Monal, banda mineira de Mariana, surgiu em 2024 e já lançou 3 singles até aqui. O som pesado e recheado de elementos ruidosos expressa bem as temáticas exploradas pela banda.
Monal é um duo mineiro da cidade de Mariana, composto por Junior Cica na batera e Leandro M nas cordas. Então, todo som ouvido por você nas faixas de cada um dos Eps lançados pela banda, que seja emitido por um instrumento de corda, quem tá tocando é o Leandro. Diga-se de passagem, como tem instrumento de cordas nessas faixas!
E a tônica de composição dos caras está pautado na liberdade em combinar o som e fazer uso de diferentes elementos sonoros. O resultado é um som múltiplo, completamente orientado por um método experimental. Ao menos é essa a aposta que faço após ouvir os discos e perceber que a sonoridade da banda dificulta sua categorização.
Outra característica interessante da Monal está na ausência de letra e melodias vocais nas músicas. Os caras se concentram em paredes sonoras volumosas e carregadas em distorção, preocupando-se em construir as faixas a partir de diferentes blocos temáticos.
Ecossistema Sintético
Tanto Junior Cica quanto Leandro M. são de Mariana. A cidade vivenciou em 2015 um desastre ambiental de grandes proporções graças ao rompimento de uma barragem da Samarco, mineradora controlada através de uma joint-venture entre a Vale S.A e a anglo-australiana BHP Biliton.

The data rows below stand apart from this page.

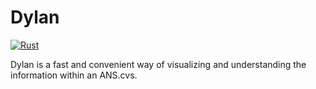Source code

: 
# Dylan
[![Rust](https://github.com/JoelMon/dylan/actions/workflows/rust.yml/badge.svg?branch=main)](https://github.com/JoelMon/dylan/actions/workflows/rust.yml)

Dylan is a fast and convenient way of visualizing and 
understanding the information within an ANS.cvs.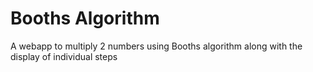 # Booths Algorithm

A webapp to multiply 2 numbers using Booths algorithm along with the display of individual steps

Por terem sentido e ainda estarem sentido na pele, as mudanças na dinâmica social da cidade desde o rompimento da barragem em 20015, abordar o tema se apresentou quase como uma necessidade pros caras.
A arte de capa mostra os escombros deixados para trás pelo rio de dejetos de mineração formado quando se deu o rompimento da barragem. Comunidades inteiras deixaram de existir, bem como muitos ecossistemas ambientais.
A faixa que abre o Ep e lhe empresta o nome, Ecossistema Sintético, aborda as consequências do lançamento de todos esses dejetos químicos na natureza. Transformando a paisagem natural, numa paisagem totalmente artificial e tóxica. Muitos lugares se transformaram em um cenário plastificado.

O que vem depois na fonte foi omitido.